No heroes in New York City

The police are under no legal obligation to protect and serve you. And apparently, if they do not feel sufficiently lionized by the public, they will not even do their jobs.

Arrests plummet 66% with NYPD in virtual work stoppage. It’s not a slowdown — it’s a virtual work stoppage. NYPD traffic tickets and summonses for minor offenses have dropped off by a staggering 94 percent following the execution of two cops — as officers feel betrayed by the mayor and fear for their safety, The Post has learned.

The dramatic drop comes as Police Commissioner Bill Bratton and Mayor Bill de Blasio plan to hold an emergency summit on Tuesday with the heads of the five police unions to try to close the widening rift between cops and the administration.

It has helped contribute to a nose dive in low-level policing, with
overall arrests down 66 percent for the week starting Dec. 22 compared
with the same period in 2013, stats show. Citations for traffic violations fell by 94 percent, from 10,069 to 587, during that time frame. Summonses for low-level offenses like public drinking and urination also plunged 94 percent — from 4,831 to 300.

Even parking violations are way down, dropping by 92 percent, from 14,699 to 1,241. Drug arrests by cops assigned to the NYPD’s Organized Crime Control
Bureau — which are part of the overall number — dropped by 84 percent,
from 382 to 63.

If you still weren’t convinced that the corrupt and militarized modern police of America are little more than a badge gang, I should think this obnoxious, irresponsible reaction by the police should suffice to convince you, at least concerning the feckless nature of the NYPD.

Recall that police work is not even among the ten most dangerous jobs in America; if it were, women would not pursue it. Remember that most officers never draw their gun nor fire it in the course of their career. And keep in mind that police departments intentionally screen to keep out the excessively intelligent and the insufficiently aggressive.

The petulance of the NYPD made me recall the Tom Simon essay in Sci Phi Journal #2, which concerned, among other things, Tolkien’s definition of heroism.

In his essay “Ofermod,” Tolkien writes:

For this ‘northern heroic spirit’ is never quite pure; it is of gold and an alloy.

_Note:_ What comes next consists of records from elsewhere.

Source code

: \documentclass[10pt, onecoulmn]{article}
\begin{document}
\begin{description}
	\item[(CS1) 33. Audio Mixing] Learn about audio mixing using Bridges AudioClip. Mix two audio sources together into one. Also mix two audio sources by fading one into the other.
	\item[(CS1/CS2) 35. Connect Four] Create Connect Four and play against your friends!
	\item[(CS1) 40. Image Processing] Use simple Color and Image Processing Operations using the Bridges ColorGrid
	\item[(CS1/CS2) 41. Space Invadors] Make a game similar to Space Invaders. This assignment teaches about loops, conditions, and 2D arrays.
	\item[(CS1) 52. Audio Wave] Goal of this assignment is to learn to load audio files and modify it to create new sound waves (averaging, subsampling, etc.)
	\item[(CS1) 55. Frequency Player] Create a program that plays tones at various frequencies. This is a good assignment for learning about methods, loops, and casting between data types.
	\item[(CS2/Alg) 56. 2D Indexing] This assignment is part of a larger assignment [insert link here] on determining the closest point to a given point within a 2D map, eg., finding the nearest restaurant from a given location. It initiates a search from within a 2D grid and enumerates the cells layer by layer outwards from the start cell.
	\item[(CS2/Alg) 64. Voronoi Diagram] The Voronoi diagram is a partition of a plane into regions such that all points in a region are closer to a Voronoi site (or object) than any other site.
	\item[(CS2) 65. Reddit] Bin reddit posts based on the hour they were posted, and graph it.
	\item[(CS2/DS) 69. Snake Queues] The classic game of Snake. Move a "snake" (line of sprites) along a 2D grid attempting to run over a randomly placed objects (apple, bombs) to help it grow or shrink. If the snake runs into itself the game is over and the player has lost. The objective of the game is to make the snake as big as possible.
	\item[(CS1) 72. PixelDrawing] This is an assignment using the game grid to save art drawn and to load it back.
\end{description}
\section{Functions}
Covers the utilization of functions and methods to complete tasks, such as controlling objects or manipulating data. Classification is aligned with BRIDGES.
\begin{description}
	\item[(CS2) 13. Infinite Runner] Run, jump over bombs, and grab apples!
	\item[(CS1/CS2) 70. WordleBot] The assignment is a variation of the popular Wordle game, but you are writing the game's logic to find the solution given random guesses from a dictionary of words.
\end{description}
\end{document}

Unalloyed it would direct a man to endure even death unflinching, when necessary: that is when death may help the achievement of some object of will, or when life can only be purchased by denial of what one stands for. But since such conduct is held admirable, the alloy of personal good name was never wholly absent.

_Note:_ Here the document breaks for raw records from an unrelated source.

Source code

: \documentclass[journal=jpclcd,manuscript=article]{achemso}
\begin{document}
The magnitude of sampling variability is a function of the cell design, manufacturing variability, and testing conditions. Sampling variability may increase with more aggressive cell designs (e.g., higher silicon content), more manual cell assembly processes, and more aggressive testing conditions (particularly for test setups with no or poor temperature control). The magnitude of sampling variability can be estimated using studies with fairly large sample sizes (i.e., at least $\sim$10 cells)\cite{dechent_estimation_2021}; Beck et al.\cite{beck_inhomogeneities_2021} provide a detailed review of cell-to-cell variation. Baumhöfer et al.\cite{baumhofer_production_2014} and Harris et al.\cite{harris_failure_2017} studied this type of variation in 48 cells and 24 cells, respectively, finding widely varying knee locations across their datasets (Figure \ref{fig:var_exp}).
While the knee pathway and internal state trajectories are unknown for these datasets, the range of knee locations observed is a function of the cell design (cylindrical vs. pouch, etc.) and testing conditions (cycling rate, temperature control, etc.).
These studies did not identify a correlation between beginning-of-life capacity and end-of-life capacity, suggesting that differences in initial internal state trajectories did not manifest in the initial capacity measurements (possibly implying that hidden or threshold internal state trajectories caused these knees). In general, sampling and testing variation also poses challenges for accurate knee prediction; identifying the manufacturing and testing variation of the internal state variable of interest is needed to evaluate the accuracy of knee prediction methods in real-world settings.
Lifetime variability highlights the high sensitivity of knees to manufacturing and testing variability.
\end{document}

These words describe Boromir exactly. To him, as to his father, the idea of the Good is limited to “the good of Gondor”; ultimately, to the good reputation of the Stewards and their house. Because Gondor, too, has much in it that is intrinsically good – there, too, folk spend much of their time growing food and eating it, and doing various kinds of service to one another – this remains a noble pursuit; but it is fatally flawed, for it mistakes the secondary good (the reputation of the guardians) for the primary.

Tolkien’s most direct criticism of this defective idea of virtue is put in the mouth of Faramir. He does not denigrate Boromir’s character directly, but he implicitly recognizes his flaws by making the distinction that Boromir missed, preferring the primary to the secondary good:

‘I do not love the bright sword for its sharpness, nor the arrow for its swiftness, nor the warrior for his glory. I love only that which they defend.’

The NYPD have made it clear that they love only themselves. They do not love that which they claim to protect and serve. Their idea of virtue is defective. They want to be regarded as heroes, but it is their very hunger for heroic status that renders genuine heroism forever beyond their reach.